**What to work on**
Select the lines below containing the word "only".

[Material for this task — start]

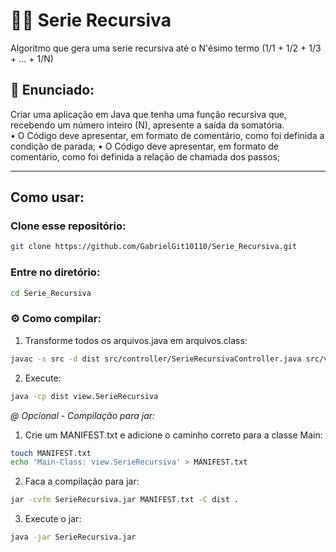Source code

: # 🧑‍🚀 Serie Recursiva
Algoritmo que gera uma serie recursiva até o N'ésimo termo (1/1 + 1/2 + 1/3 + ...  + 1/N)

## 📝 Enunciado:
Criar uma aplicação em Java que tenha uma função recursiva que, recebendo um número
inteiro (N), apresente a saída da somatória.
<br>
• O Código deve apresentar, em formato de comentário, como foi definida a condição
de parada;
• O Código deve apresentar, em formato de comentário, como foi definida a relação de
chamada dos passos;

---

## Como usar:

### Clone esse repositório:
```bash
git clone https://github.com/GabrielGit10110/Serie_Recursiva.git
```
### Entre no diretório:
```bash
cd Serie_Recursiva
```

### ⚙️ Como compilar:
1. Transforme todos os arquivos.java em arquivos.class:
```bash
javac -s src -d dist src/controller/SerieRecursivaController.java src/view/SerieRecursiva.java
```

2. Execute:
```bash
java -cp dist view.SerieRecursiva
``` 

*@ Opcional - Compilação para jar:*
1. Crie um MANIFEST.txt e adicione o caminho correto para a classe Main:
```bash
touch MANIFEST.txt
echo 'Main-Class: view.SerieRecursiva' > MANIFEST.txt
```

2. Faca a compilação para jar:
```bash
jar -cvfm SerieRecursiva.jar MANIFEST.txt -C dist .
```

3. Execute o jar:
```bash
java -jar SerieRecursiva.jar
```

[Material for this task — finish]
[Material for this task — start]

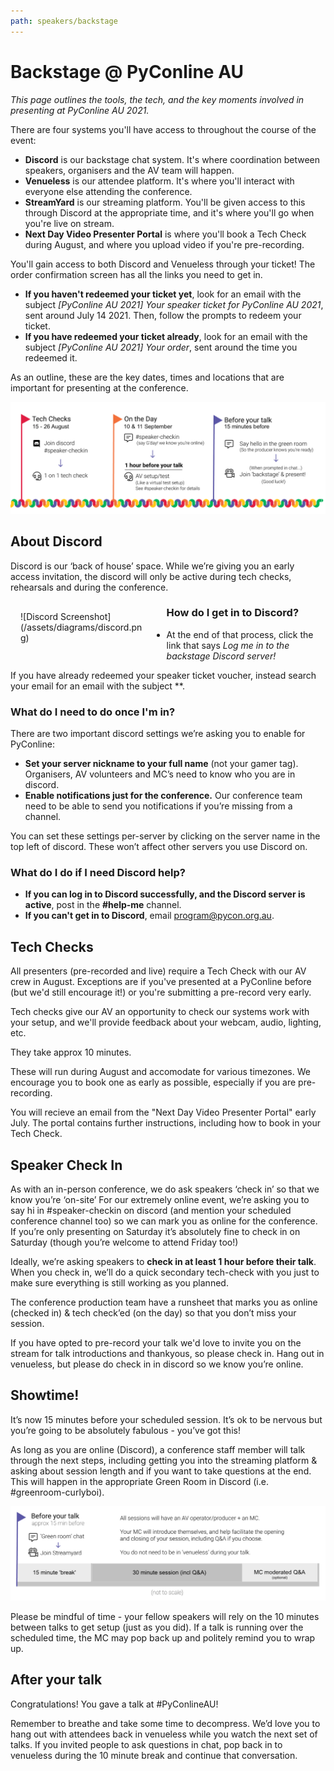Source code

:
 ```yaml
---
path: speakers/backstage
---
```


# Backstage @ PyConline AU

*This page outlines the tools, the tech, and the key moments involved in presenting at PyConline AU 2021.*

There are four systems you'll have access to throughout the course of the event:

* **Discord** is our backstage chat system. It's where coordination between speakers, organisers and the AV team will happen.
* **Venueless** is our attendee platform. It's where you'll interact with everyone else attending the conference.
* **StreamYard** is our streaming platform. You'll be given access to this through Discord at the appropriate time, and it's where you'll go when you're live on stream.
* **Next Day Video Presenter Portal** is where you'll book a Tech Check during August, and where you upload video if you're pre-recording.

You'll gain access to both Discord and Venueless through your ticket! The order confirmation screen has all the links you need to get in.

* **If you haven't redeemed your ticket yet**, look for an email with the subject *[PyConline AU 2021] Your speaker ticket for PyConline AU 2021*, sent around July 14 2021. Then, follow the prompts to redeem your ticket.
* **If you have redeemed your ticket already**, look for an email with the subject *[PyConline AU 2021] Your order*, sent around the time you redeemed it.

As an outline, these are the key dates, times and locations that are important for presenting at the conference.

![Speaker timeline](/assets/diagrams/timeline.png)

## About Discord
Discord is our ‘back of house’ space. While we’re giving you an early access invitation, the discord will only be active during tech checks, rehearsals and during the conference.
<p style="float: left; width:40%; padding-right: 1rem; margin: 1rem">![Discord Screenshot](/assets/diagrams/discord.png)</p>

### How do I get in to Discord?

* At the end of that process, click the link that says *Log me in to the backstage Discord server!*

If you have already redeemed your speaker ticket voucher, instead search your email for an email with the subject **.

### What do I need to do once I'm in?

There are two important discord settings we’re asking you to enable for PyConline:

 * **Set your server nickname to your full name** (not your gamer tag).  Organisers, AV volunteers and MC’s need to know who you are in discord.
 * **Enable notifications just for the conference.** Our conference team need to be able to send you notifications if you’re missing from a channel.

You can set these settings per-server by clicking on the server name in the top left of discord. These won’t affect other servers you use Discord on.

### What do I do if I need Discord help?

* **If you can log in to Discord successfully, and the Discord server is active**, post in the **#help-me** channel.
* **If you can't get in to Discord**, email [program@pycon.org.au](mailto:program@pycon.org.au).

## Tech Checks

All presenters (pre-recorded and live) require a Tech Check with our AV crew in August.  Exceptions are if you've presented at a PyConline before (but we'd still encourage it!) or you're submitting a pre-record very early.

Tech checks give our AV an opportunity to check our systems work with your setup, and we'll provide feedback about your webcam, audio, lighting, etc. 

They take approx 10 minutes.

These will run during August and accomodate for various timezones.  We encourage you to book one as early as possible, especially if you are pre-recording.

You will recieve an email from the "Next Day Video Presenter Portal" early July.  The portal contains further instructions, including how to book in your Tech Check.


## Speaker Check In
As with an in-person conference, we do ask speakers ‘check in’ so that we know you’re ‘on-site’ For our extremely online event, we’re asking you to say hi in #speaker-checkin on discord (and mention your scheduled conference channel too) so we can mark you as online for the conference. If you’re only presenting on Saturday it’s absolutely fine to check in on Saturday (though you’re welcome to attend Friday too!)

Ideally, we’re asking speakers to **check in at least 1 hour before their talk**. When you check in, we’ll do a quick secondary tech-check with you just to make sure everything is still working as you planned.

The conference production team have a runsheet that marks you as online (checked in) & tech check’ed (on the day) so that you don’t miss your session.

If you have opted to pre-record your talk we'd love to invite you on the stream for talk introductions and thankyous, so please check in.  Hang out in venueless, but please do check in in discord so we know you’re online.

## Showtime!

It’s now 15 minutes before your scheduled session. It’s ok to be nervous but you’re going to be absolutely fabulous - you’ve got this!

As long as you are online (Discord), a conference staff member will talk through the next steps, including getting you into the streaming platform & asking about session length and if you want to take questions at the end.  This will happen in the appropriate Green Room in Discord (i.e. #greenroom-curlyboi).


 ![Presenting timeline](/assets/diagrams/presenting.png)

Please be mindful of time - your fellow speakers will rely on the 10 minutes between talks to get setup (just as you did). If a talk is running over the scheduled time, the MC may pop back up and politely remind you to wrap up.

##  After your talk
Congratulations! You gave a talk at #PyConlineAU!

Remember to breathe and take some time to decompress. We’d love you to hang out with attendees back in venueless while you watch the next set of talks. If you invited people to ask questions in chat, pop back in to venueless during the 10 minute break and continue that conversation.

[Material for this task — finish]

**Result of this exercise**
Discord is our ‘back of house’ space. While we’re giving you an early access invitation, the discord will only be active during tech checks, rehearsals and during the conference.
As with an in-person conference, we do ask speakers ‘check in’ so that we know you’re ‘on-site’ For our extremely online event, we’re asking you to say hi in #speaker-checkin on discord (and mention your scheduled conference channel too) so we can mark you as online for the conference. If you’re only presenting on Saturday it’s absolutely fine to check in on Saturday (though you’re welcome to attend Friday too!)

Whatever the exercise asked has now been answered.